# God bless you



## Goldwing (Nov 5, 2014)

If you are a black man in todays America and you are doing good things for yourself and those you love,God bless you. If you have succeeded despite all of the real and perceived discrimination that happens here in America, God bless you. If the odds have been stacked against you since your first memory and you have found a way to make things a little better in your life God bless you. I can imagine being looked at with fear as you walk down the street, seeing people bracing for trouble because you're different than they are. I know there are millions of you out there that play by the rules, go beyond the call to help others, and still get treated as if you were about to commit a felony, God bless you. Things are not how you or I want them to be. I will do my best to look for the best in you, if you can do the same, God bless you.
Goldwiing


----------



## Steve M1911A1 (Feb 6, 2008)

Good thoughts.
Well expressed.
I can only add, +1.


----------



## SailDesign (Jul 17, 2014)

Yes, indeed!
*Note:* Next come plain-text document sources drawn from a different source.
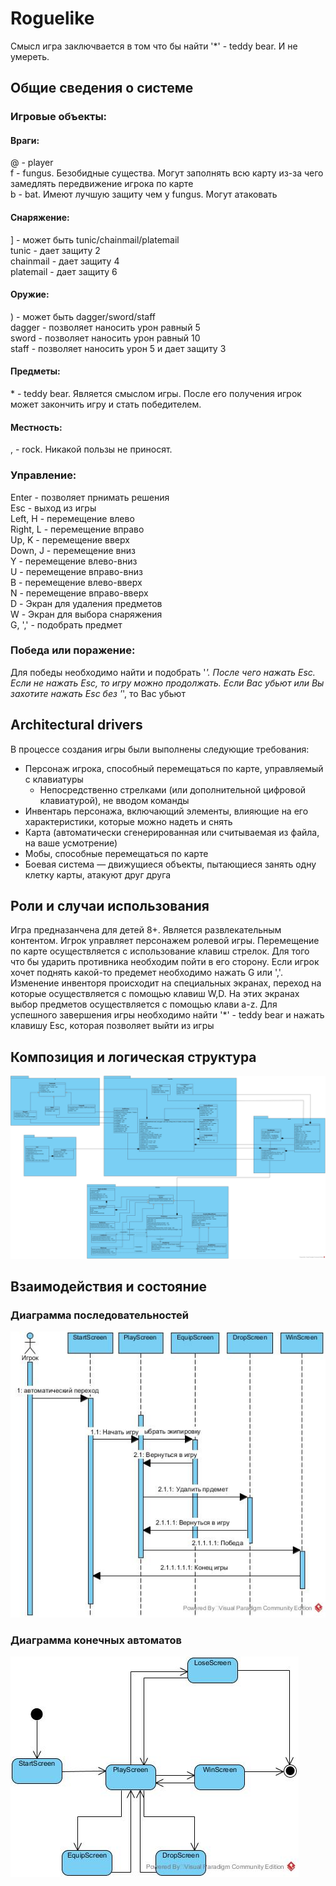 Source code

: # Roguelike
Смысл игра заключвается в том что бы найти '*' - teddy bear. И не умереть.  

## Общие сведения о системе
### Игровые объекты:  
#### Враги:  
@ - player  
f - fungus. Безобидные существа. Могут заполнять всю карту из-за чего замедлять передвижение игрока по карте  
b - bat. Имеют лучшую защиту чем у fungus. Могут атаковать  
  
#### Снаряжение:  
] - может быть tunic/chainmail/platemail  
		tunic - дает защиту 2  
		chainmail - дает защиту 4  
		platemail - дает защиту 6  
  
#### Оружие:  
) - может быть dagger/sword/staff  
	dagger - позволяет наносить урон равный 5  
	sword - позволяет наносить урон равный 10  
	staff - позволяет наносить урон 5 и дает защиту 3  
  
#### Предметы:  
\* - teddy bear. Является смыслом игры. После его получения игрок может закончить игру и стать победителем.  
  
#### Местность:  
, - rock. Никакой пользы не приносят.  
  
### Управление:  
Enter - позволяет прнимать решения  
Esc - выход из игры  
Left, H - перемещение влево  
Right, L - перемещение вправо  
Up, K - перемещение вверх  
Down, J - перемещение вниз  
Y - перемещение влево-вниз  
U - перемещение вправо-вниз  
B - перемещение влево-вверх  
N - перемещение вправо-вверх  
D - Экран для удаления предметов  
W - Экран для выбора снаряжения  
G, ',' - подобрать предмет  

### Победа или поражение:  
Для победы необходимо найти и подобрать '*'. После чего нажать Esc. Если не нажать Esc, то игру можно продолжать. Если Вас убьют или Вы захотите нажать Esc без '*', то Вас убьют 

## Architectural drivers
В процессе создания игры были выполнены следующие требования:  
+ Персонаж игрока, способный перемещаться по карте, управляемый с клавиатуры  
	+ Непосредственно стрелками (или дополнительной цифровой клавиатурой), не вводом команды  
+ Инвентарь персонажа, включающий элементы, влияющие на его характеристики, которые можно надеть и снять
+ Карта (автоматически сгенерированная или считываемая из файла, на ваше усмотрение)
+ Мобы, способные перемещаться по карте
+ Боевая система — движущиеся объекты, пытающиеся занять одну клетку карты, атакуют друг друга

## Роли и случаи использования
Игра предназанчена для детей 8+. Является развлекательным контентом. Игрок управляет персонажем ролевой игры. Перемещение по карте осуществляется с использование клавиш стрелок. Для того что бы ударить противника необходим пойти в его сторону. Если игрок хочет поднять какой-то предемет необходимо нажать G или ','. Изменение инвенторя происходит на специальных экранах, переход на которые осуществляется с помощью клавиш W,D. На этих экранах выбор предметов осуществляется с помощью клави a-z. Для успешного завершения игры необходимо найти '*' - teddy bear и нажать клавишу Esc, которая позволяет выйти из игры

## Композиция и логическая структура
![Classes](classes.jpg)  
  
## Взаимодействия и состояние
### Диаграмма последовательностей
![Sequence](sequence.jpg)  
  
### Диаграмма конечных автоматов
![StateMachine](state_machine.jpg)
That.


----------



## BackyardCowboy (Aug 27, 2014)

Amen


----------



## hillman (Jul 27, 2014)

Yep, another +1. I've been reading a book on an unrelated subject (Prohibition); Its treatment of the build-up to the amendment includes a heavily orchestrated tie-in of anti-Black propaganda to the movement. Things have improved in the macrocosm since then - on the Federal level - but the truism "Bigotry cannot be legislated away" is as valid as ever.


----------



## NGIB (Jun 28, 2008)

Not sure about the reason for this post. There are folks of every color that are good people just like there are folks of every color that are dirtbags.


----------



## GCBHM (Mar 24, 2014)

Racism is simply an ugly form of collectivism, the mindset that views humans strictly as members of groups rather than individuals. Racists believe that all individuals who share superficial physical characteristics are alike: as collectivists, racists think only in terms of groups. By encouraging Americans to adopt a group mentality, the advocates of so-called "diversity" actually perpetuate racism. Their obsession with racial group identity is inherently racist. -Ron Paul

If we would endeavor to take each person at face value, giving them credit for being an individual first, then we'd be a lot better off as a society.


----------



## SailDesign (Jul 17, 2014)

GCBHM said:


> <snip good quote>
> 
> If we would endeavor to take each person at face value, giving them credit for being an individual first, then we'd be a lot better off as a society.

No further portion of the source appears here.